Repairing Reward Functions with Human Feedback to Mitigate Reward Hacking
This addresses the issue of reward misalignment in RL for AI safety, offering a more efficient alternative to learning rewards from scratch, though it is incremental as it builds on existing preference-based methods.
The paper tackles the problem of reward hacking in reinforcement learning by proposing Preference-Based Reward Repair (PBRR), an automated framework that repairs human-specified proxy reward functions using additive corrections learned from human preferences. The result shows that PBRR outperforms baselines on reward-hacking benchmarks, requiring substantially fewer preferences to learn high-performing policies.

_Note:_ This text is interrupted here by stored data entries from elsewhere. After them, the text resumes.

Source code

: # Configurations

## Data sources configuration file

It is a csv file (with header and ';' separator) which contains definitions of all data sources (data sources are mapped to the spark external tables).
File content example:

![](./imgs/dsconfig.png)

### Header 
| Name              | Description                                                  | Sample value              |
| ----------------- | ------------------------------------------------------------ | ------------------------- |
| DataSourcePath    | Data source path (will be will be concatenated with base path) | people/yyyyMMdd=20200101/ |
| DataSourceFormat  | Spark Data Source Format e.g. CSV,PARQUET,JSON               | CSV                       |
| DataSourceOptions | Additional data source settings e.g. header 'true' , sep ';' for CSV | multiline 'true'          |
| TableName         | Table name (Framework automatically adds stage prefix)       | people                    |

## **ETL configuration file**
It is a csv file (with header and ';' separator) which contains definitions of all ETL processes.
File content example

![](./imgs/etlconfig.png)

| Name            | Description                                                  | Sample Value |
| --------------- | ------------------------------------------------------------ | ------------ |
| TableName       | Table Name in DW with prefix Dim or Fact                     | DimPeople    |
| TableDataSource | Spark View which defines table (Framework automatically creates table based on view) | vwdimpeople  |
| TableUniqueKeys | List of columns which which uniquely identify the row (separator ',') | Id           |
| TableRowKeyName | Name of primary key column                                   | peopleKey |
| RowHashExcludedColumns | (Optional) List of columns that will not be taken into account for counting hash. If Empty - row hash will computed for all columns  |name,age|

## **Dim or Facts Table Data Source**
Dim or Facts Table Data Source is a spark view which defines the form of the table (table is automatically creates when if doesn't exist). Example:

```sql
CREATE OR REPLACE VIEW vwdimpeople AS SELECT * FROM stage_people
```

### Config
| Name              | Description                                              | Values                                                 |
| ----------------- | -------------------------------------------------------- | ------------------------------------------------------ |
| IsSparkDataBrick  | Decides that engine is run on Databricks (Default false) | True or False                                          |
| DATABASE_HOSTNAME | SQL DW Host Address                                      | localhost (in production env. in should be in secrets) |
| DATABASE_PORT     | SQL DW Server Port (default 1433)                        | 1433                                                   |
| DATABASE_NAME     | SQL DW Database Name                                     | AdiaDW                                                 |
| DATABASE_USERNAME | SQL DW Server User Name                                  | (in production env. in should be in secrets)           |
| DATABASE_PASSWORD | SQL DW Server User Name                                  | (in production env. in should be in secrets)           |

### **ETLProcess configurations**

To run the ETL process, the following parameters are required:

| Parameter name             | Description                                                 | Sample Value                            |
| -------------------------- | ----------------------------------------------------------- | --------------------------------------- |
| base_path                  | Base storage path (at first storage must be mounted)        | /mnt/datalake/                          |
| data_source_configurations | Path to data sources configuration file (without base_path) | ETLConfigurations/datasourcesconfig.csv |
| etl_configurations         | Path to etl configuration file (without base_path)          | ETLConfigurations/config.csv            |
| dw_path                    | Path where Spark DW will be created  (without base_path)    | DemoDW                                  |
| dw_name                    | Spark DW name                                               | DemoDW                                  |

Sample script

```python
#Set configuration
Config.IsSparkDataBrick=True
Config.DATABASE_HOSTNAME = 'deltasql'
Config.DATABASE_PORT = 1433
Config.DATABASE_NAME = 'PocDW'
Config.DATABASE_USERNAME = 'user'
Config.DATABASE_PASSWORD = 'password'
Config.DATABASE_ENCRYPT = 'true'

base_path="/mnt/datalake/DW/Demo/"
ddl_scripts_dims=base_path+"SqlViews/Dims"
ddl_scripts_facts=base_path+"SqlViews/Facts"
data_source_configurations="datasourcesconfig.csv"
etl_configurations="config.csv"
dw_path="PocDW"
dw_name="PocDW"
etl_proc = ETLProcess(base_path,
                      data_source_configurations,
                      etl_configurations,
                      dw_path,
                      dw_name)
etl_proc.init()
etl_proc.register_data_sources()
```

Human-designed reward functions for reinforcement learning (RL) agents are frequently misaligned with the humans' true, unobservable objectives, and thus act only as proxies. Optimizing for a misspecified proxy reward function often induces reward hacking, resulting in a policy misaligned with the human's true objectives. An alternative is to perform RL from human feedback, which involves learning a reward function from scratch by collecting human preferences over pairs of trajectories. However, building such datasets is costly. To address the limitations of both approaches, we propose Preference-Based Reward Repair (PBRR): an automated iterative framework that repairs a human-specified proxy reward function by learning an additive, transition-dependent correction term from preferences. A manually specified reward function can yield policies that are highly suboptimal under the ground-truth objective, yet corrections on only a few transitions may suffice to recover optimal performance. To identify and correct for those transitions, PBRR uses a targeted exploration strategy and a new preference-learning objective. We prove in tabular domains PBRR has a cumulative regret that matches, up to constants, that of prior preference-based RL methods. In addition, on a suite of reward-hacking benchmarks, PBRR consistently outperforms baselines that learn a reward function from scratch from preferences or modify the proxy reward function using other approaches, requiring substantially fewer preferences to learn high performing policies.